After the transfer of the company and the change of legal person, the shareholders have also changed, and the equity has also been transferred. What this company will do in the future has nothing to d

After the transfer of the company and the change of legal person, the shareholders have also changed, and the equity has also been transferred. What this company will do in the future has nothing to do with me, right? Chapter III of the new Company Law, which came into effect on June 65438+1 October1,2006, has detailed legal provisions on the equity transfer of limited liability companies. According to the legal provisions and legal practice, the following four issues should be paid attention to in the equity transfer of limited liability companies.

1. The conditions for equity transfer vary from transferee to transferee.

1. Share transfer between shareholders. Shareholders of a limited liability company may transfer all or part of their shares to each other. As long as the transferor and the transferee reach an agreement, this type of equity transfer is unrestricted, and there is no need to obtain the consent of other shareholders or convene a general meeting of shareholders. The company may directly register the change with the registration authority.

2. Transfer equity to people other than shareholders. Shareholders can transfer their shares to people other than shareholders of the company, but they must be agreed by more than half of the other shareholders. When transferring its shares, a shareholder shall notify other shareholders in writing of the transfer of shares and obtain the consent. If other shareholders fail to reply within 30 days from the date of receiving the written notice, they shall be deemed to have agreed to the transfer. If more than half of the other shareholders do not agree to the transfer, the shareholders who do not agree shall purchase the transferred equity; Do not buy, as agreed to transfer.

What needs special attention is that in terms of equity transfer, China's company law fully respects the special provisions of the company's articles of association. Where there are special provisions on equity transfer in the articles of association, such special provisions shall be directly applied for equity transfer. Therefore, the shareholders of the company can specifically restrict the transfer of shares in the articles of association according to their own wishes.

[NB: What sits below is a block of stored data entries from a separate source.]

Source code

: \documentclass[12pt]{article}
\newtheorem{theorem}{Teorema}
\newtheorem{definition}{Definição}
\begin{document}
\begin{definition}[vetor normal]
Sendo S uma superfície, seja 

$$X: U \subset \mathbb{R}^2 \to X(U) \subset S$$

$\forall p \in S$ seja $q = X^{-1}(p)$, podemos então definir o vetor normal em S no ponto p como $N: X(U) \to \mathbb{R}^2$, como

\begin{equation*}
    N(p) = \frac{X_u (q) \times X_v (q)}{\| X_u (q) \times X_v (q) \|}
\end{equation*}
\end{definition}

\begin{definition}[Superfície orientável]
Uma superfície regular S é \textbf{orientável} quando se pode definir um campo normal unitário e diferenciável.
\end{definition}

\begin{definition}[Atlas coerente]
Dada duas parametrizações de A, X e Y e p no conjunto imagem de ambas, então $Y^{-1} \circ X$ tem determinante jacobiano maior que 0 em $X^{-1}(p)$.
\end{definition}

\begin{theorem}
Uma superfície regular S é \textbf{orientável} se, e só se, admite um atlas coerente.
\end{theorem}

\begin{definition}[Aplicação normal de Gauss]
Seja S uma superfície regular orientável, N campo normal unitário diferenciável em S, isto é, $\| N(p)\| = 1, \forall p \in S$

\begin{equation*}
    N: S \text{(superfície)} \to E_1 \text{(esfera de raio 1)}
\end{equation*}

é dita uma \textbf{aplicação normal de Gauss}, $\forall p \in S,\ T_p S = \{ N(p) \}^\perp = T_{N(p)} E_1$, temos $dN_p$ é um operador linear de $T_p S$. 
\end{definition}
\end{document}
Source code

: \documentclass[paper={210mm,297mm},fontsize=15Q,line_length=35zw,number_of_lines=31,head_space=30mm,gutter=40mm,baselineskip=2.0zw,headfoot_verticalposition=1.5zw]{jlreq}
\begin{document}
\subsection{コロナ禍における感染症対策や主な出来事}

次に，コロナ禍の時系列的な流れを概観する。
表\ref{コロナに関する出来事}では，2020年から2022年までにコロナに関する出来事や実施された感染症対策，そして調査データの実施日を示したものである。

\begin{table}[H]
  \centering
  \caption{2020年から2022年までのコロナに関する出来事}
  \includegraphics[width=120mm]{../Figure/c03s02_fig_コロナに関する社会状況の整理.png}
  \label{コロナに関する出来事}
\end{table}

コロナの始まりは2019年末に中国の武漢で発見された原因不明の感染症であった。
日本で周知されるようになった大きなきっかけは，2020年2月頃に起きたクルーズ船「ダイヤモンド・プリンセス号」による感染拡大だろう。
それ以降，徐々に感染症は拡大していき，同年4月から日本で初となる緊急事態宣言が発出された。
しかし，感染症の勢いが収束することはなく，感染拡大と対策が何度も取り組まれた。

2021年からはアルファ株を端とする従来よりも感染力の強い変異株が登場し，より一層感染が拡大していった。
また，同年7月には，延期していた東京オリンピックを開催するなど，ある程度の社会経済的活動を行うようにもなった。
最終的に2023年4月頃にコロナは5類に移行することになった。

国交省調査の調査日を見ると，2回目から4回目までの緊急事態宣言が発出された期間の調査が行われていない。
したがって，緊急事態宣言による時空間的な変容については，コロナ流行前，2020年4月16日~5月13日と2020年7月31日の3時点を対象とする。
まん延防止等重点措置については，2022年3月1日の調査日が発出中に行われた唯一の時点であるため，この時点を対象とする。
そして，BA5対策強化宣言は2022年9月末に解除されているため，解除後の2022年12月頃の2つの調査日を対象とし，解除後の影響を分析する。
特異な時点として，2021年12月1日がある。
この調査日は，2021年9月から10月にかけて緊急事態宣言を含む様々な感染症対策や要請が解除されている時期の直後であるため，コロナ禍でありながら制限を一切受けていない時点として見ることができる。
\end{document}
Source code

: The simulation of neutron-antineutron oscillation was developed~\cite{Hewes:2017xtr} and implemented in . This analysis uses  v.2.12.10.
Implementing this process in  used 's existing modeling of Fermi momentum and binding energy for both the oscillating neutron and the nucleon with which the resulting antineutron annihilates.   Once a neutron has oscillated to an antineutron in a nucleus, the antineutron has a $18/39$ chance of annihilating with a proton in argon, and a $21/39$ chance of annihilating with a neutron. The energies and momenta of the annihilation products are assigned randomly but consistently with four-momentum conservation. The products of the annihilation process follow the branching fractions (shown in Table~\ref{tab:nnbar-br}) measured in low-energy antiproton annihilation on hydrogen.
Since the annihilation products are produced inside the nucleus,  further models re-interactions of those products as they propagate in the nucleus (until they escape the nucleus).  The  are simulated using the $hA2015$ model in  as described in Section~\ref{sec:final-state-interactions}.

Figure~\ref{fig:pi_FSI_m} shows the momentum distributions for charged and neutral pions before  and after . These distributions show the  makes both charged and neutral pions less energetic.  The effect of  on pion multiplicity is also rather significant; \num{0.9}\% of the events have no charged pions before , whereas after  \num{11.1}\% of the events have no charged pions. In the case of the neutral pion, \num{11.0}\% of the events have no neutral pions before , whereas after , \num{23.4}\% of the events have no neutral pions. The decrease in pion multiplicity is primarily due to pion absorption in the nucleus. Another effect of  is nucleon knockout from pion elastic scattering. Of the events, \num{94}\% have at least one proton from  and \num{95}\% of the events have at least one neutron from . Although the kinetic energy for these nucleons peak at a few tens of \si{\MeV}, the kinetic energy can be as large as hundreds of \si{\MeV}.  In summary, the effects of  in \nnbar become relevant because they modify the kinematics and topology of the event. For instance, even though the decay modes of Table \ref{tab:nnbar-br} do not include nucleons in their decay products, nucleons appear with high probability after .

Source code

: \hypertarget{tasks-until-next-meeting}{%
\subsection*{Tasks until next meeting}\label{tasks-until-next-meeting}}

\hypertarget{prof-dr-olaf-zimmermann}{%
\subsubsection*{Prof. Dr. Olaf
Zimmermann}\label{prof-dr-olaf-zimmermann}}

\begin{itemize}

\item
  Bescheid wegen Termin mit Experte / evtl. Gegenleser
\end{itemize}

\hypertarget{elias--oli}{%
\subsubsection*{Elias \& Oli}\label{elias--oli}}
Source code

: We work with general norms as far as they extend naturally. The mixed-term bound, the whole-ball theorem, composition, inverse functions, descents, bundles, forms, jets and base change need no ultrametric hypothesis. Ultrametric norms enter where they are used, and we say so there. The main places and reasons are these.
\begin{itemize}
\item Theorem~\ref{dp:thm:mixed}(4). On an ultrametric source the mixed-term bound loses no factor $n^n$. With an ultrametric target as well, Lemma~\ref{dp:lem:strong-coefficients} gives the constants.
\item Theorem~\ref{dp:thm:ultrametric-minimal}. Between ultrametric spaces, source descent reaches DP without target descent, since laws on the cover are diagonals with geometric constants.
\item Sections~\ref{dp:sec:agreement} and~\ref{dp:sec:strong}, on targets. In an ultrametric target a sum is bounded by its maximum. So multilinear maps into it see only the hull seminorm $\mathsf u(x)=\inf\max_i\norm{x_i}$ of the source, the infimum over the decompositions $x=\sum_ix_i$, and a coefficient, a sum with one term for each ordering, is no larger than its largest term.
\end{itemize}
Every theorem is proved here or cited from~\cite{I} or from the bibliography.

Second, the issue of shareholders' preemptive right.

1. With the consent of the shareholders, other shareholders have the preemptive right to the shares transferred to people other than the shareholders of the company. If two or more shareholders claim to exercise the preemptive right, their respective purchase proportions shall be determined through consultation; If negotiation fails, the preemptive right shall be exercised in accordance with their respective investment proportions at the time of transfer.

As mentioned above, shareholders of a company can specifically restrict the transfer of shares in the articles of association according to their own wishes, and the issue of shareholders' preemptive right is no exception. For example, the company's articles of association can stipulate the waiver and revocation of the preemptive right.

2. The court may dispose of the equity of the indebted shareholders by compulsory execution. When the court forcibly transfers the equity of the indebted shareholders through legal enforcement procedures, it shall notify the company and all shareholders, and other shareholders have the preemptive right under the same conditions. Other shareholders who fail to exercise the preemptive right within 20 days from the date of notification by the people's court shall be deemed to have waived the preemptive right.

Third, shareholders demand to buy back shares.

When the company has some unfavorable conditions, shareholders can ask the company to buy back its shares to reduce risks. According to Article 75 of the Company Law, under any of the following circumstances, the shareholders who voted against the resolution of the shareholders' meeting may request the company to purchase its equity at a reasonable price: (1) The company has not distributed profits to shareholders for five consecutive years, but it has made profits for five consecutive years and meets the conditions for distributing profits stipulated in the Company Law; (2) Merger, division and transfer of major property of the company; (3) Upon the expiration of the business term stipulated in the Articles of Association or other reasons for dissolution stipulated in the Articles of Association, the shareholders' meeting adopts a resolution to amend the Articles of Association to make the Company survive.

If the shareholders and the company fail to reach an equity purchase agreement within 60 days from the date of adoption of the resolution of the general meeting of shareholders, the shareholders may bring a lawsuit to the people's court within 90 days from the date of adoption of the resolution of the general meeting of shareholders.

Fourth, the issue of equity inheritance.

After the death of a natural person shareholder, his legal successor can inherit the shareholder qualification; However, unless otherwise stipulated in the articles of association. In other words, shareholders can achieve the purpose of restraining equity inheritance by modifying the articles of association.